= Soho media and post-production community =

Much of the British independent film, television and post-production industry is based in London's Soho area. Many of the people who work in the industry form a village-like community, with the various companies hiring and re-hiring one another's employees, and, like many other villages, having informal meetings.

Post-production companies in Soho include:
- Ascent Media
- Double Negative
- Framestore CFC
- Goldcrest Post-Production
- Moving Picture Company
- Evolutions Television
- Reliance MediaWorks Ltd
- Rushes.

==Locations==
The above listed "Cinesite" company is near London's Piccadilly Circus, though there is also a non-graphical department based at Pinewood Studios, who made some of mechanical props for the Harry Potter films, amongst other productions.
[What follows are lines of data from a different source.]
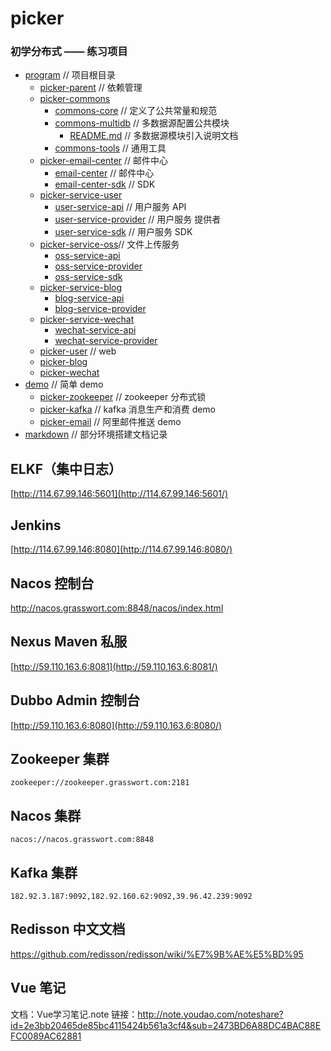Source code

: # picker
### 初学分布式 —— 练习项目
* [program](https://github.com/xuliangliang1995/picker/tree/master/program) // 项目根目录
  * [picker-parent](https://github.com/xuliangliang1995/picker/tree/master/program/picker-parent)  // 依赖管理
  * [picker-commons](https://github.com/xuliangliang1995/picker/tree/master/program/picker-commons)
    * [commons-core](https://github.com/xuliangliang1995/picker/tree/master/program/picker-commons/commons-core) // 定义了公共常量和规范
    * [commons-multidb](https://github.com/xuliangliang1995/picker/tree/master/program/picker-commons/commons-multidb) // 多数据源配置公共模块
      * [README.md](https://github.com/xuliangliang1995/picker/blob/master/program/picker-commons/commons-multidb/README.md) // 多数据源模块引入说明文档
    * [commons-tools](https://github.com/xuliangliang1995/picker/tree/master/program/picker-commons/commons-tools)	// 通用工具
  * [picker-email-center](https://github.com/xuliangliang1995/picker/tree/master/program/picker-email-center) // 邮件中心
    * [email-center](https://github.com/xuliangliang1995/picker/tree/master/program/picker-email-center/email-center) // 邮件中心
    * [email-center-sdk](https://github.com/xuliangliang1995/picker/tree/master/program/picker-email-center/email-center-sdk) // SDK 
  * [picker-service-user](https://github.com/xuliangliang1995/picker/tree/master/program/picker-service-user)
    * [user-service-api](https://github.com/xuliangliang1995/picker/tree/master/program/picker-service-user/user-service-api) // 用户服务 API
    * [user-service-provider](https://github.com/xuliangliang1995/picker/tree/master/program/picker-service-user/user-service-provider) // 用户服务 提供者
    * [user-service-sdk](https://github.com/xuliangliang1995/picker/tree/master/program/picker-service-user/user-service-sdk) // 用户服务 SDK
  * [picker-service-oss](https://github.com/xuliangliang1995/picker/tree/master/program/picker-service-oss)// 文件上传服务
    * [oss-service-api](https://github.com/xuliangliang1995/picker/tree/master/program/picker-service-oss/oss-service-api)
    * [oss-service-provider](https://github.com/xuliangliang1995/picker/tree/master/program/picker-service-oss/oss-service-provider)
    * [oss-service-sdk](https://github.com/xuliangliang1995/picker/tree/master/program/picker-service-oss/oss-service-sdk)
  * [picker-service-blog](https://github.com/xuliangliang1995/picker/tree/master/program/picker-service-blog)
    * [blog-service-api](https://github.com/xuliangliang1995/picker/tree/master/program/picker-service-blog/blog-service-api)
    * [blog-service-provider](https://github.com/xuliangliang1995/picker/tree/master/program/picker-service-blog/blog-service-provider)
  * [picker-service-wechat](https://github.com/xuliangliang1995/picker/tree/master/program/picker-service-wechat)
    * [wechat-service-api](https://github.com/xuliangliang1995/picker/tree/master/program/picker-service-wechat/wechat-service-api)
    * [wechat-service-provider](https://github.com/xuliangliang1995/picker/tree/master/program/picker-service-wechat/wechat-service-provider)
  * [picker-user](https://github.com/xuliangliang1995/picker/tree/master/program/picker-user) // web 
  * [picker-blog](https://github.com/xuliangliang1995/picker/tree/master/program/picker-blog)
  * [picker-wechat](https://github.com/xuliangliang1995/picker/tree/master/program/picker-wechat)
* [demo](https://github.com/xuliangliang1995/picker/tree/master/demo) // 简单 demo
  * [picker-zookeeper](https://github.com/xuliangliang1995/picker/tree/master/demo/picker-zookeeper) // zookeeper 分布式锁
  * [picker-kafka](https://github.com/xuliangliang1995/picker/tree/master/demo/picker-kafka) // kafka 消息生产和消费 demo
  * [picker-email](https://github.com/xuliangliang1995/picker/tree/master/demo/picker-email) // 阿里邮件推送 demo
* [markdown](https://github.com/xuliangliang1995/picker/tree/master/markdown) // 部分环境搭建文档记录



## ELKF（集中日志）

 [http://114.67.99.146:5601](http://114.67.99.146:5601/) 



## Jenkins 

 [http://114.67.99.146:8080](http://114.67.99.146:8080/) 



## Nacos 控制台

http://nacos.grasswort.com:8848/nacos/index.html



## Nexus Maven 私服

[http://59.110.163.6:8081](http://59.110.163.6:8081/)



## Dubbo Admin 控制台

[http://59.110.163.6:8080](http://59.110.163.6:8080/)



## Zookeeper 集群

```properties
zookeeper://zookeeper.grasswort.com:2181
```



## Nacos 集群

```properties
nacos://nacos.grasswort.com:8848
```



## Kafka 集群

```shell
182.92.3.187:9092,182.92.160.62:9092,39.96.42.239:9092
```

## Redisson 中文文档
https://github.com/redisson/redisson/wiki/%E7%9B%AE%E5%BD%95

## Vue 笔记
文档：Vue学习笔记.note
链接：http://note.youdao.com/noteshare?id=2e3bb20465de85bc4115424b561a3cf4&sub=2473BD6A88DC4BAC88EFC0089AC62881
"The Mill" is at the western end of Dean Street and is in a white 3-storey building with a purple door. Whereas a rival Co "Framestore-CFC" is just a minutes walk away along the same road, being midway along, on a corner, with a large windowed frontage along its ground-floor.

Also, though not media related, but CGI related, is Sony's PlayStation game creation department of Europe, which is also located in London's Soho, specifically off Golden Square, the latter having a sleeping-giant sculpture that is opposite the front door of SCE. This video-game studio is housed in a large stone-built building with a brass plaque out front.